----- Provided records -----
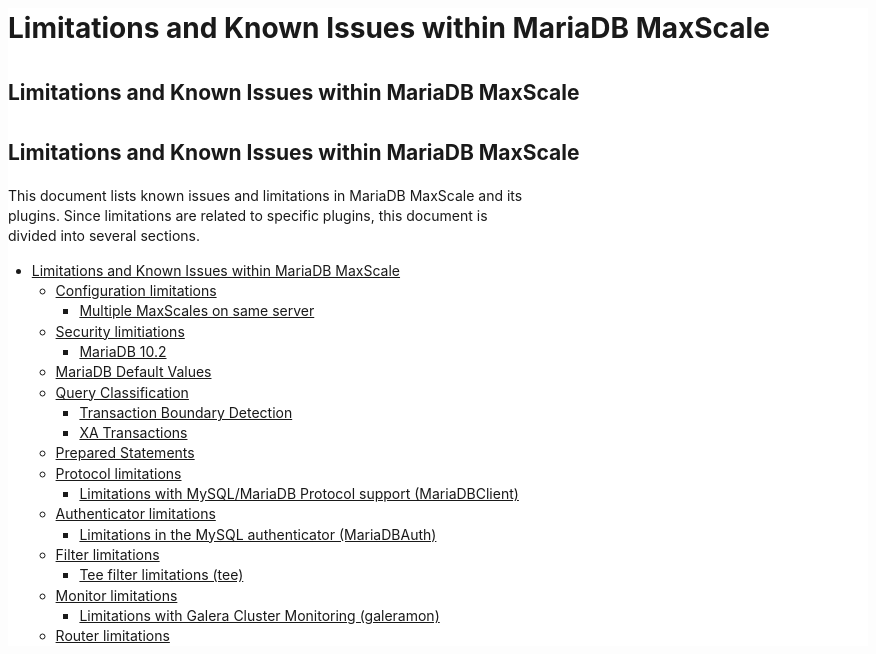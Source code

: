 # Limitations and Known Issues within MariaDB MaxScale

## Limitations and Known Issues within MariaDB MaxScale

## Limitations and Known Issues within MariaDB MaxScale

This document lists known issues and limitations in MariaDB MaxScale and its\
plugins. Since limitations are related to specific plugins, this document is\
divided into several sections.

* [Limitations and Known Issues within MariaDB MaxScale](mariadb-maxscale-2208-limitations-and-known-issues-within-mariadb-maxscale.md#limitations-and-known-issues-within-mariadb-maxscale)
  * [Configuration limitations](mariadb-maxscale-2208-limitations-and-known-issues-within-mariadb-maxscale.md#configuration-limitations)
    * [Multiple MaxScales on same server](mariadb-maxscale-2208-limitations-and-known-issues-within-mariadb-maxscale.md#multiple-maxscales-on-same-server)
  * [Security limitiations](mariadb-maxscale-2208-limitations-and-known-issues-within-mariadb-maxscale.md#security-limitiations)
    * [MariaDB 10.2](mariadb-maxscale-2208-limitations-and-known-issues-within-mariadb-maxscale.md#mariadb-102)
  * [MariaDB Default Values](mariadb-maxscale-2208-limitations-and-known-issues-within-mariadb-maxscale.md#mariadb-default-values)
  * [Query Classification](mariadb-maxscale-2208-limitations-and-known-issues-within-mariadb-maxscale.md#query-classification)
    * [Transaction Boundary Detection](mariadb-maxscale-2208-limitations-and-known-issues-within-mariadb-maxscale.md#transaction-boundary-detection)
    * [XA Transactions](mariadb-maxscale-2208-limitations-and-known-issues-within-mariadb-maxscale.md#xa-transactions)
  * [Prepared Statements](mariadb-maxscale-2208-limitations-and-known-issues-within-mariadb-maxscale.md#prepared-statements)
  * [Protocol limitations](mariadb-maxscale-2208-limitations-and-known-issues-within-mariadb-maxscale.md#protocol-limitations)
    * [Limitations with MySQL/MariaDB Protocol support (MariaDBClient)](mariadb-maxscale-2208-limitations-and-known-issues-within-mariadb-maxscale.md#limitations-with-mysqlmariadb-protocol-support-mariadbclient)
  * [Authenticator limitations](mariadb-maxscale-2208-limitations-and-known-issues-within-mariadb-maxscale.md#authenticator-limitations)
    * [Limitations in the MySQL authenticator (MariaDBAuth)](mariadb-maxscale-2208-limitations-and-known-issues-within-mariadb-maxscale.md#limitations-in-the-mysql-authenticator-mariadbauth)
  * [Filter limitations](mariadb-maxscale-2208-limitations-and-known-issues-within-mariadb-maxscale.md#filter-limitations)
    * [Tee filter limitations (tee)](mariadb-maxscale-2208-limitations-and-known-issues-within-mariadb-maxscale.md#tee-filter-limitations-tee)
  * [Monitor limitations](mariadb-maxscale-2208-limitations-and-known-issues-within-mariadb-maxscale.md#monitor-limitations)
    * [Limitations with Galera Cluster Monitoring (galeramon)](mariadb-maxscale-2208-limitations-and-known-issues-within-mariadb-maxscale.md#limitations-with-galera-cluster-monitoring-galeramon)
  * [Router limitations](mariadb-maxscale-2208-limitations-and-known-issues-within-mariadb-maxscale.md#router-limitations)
-----
----- Provided records -----
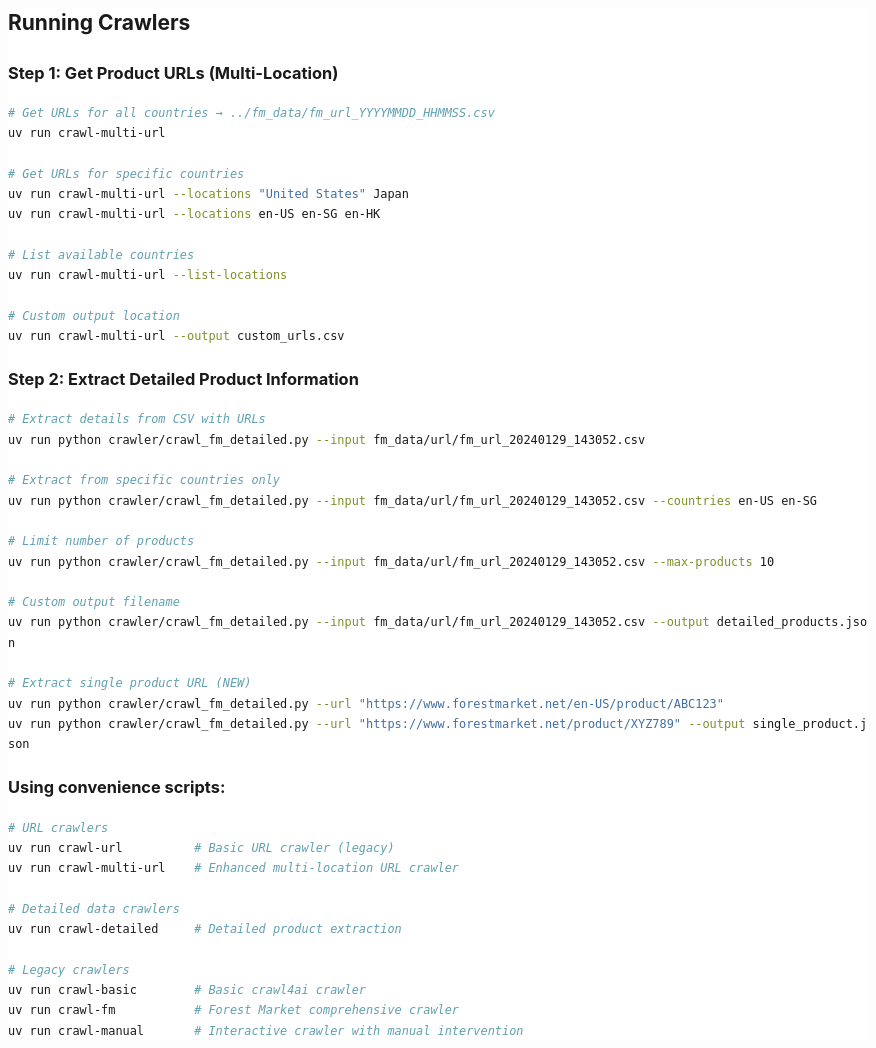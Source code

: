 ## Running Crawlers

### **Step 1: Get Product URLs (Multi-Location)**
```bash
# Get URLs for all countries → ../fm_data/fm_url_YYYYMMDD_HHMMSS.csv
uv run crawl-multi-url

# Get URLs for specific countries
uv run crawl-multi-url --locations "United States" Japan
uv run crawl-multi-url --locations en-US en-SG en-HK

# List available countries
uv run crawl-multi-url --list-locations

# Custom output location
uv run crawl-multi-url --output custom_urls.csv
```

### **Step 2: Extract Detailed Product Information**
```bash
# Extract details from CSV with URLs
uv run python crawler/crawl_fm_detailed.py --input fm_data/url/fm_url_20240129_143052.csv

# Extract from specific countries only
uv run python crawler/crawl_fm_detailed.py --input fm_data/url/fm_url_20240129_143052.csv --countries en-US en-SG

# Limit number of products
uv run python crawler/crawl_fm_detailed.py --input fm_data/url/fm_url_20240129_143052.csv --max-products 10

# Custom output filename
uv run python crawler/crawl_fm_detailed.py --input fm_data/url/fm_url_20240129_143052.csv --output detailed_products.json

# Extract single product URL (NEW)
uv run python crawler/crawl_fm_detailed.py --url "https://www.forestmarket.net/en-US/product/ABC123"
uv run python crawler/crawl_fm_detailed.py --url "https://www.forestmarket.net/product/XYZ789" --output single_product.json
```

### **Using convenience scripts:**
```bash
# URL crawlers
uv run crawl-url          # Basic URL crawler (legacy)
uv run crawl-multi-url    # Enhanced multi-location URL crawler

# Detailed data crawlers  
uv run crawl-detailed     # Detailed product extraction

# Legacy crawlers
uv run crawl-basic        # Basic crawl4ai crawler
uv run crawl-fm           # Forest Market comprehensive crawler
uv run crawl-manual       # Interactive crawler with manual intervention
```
-----
----- Provided records -----
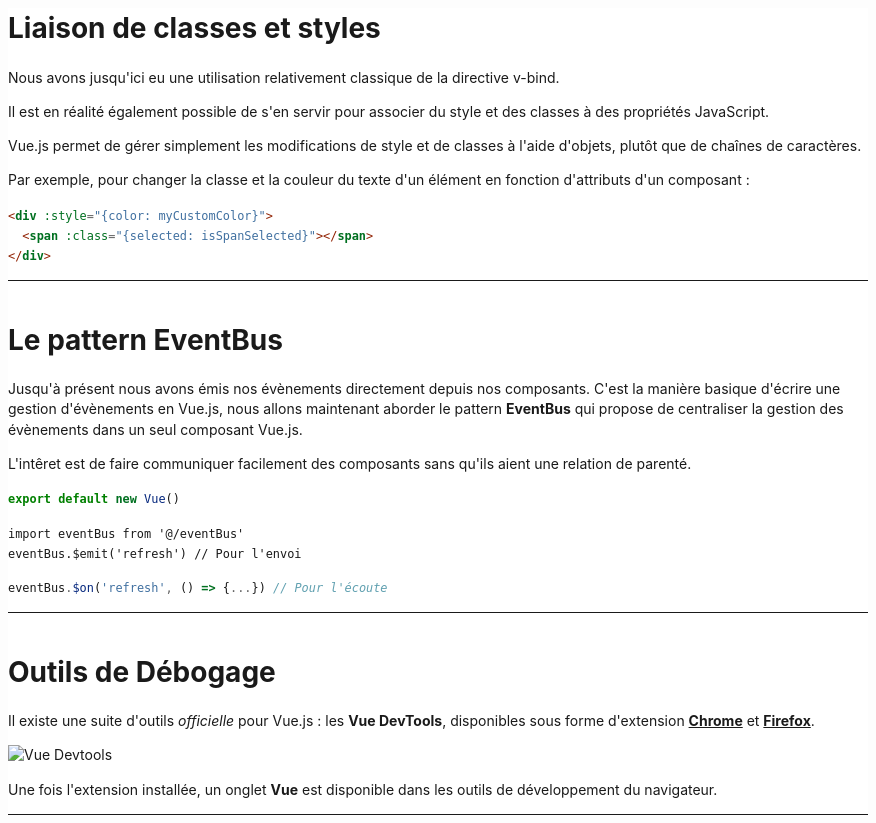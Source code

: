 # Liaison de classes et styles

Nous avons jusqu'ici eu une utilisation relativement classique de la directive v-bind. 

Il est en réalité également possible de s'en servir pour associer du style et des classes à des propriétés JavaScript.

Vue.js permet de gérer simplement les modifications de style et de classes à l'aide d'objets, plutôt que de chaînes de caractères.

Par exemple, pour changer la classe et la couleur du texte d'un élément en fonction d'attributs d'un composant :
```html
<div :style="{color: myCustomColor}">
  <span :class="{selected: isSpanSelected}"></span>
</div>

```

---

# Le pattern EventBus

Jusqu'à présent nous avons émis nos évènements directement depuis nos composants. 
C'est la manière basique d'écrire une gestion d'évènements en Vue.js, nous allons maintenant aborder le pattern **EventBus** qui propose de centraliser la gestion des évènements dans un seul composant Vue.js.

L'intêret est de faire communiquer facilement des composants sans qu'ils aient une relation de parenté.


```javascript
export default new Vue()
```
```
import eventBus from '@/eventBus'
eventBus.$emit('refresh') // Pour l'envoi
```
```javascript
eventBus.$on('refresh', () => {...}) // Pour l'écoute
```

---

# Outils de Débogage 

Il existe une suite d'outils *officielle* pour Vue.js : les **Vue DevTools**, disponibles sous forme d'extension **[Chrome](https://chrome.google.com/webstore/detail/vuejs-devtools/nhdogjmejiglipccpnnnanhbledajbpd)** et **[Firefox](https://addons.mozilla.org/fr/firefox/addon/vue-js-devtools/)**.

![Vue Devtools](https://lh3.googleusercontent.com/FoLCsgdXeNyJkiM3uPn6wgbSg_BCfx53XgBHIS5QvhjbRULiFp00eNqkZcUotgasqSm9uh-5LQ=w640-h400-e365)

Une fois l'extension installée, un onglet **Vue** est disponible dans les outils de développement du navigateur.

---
-----
Activity » How many lines in this material contain the string "refresh"? Only the number is wanted.

Response to this exercise » 2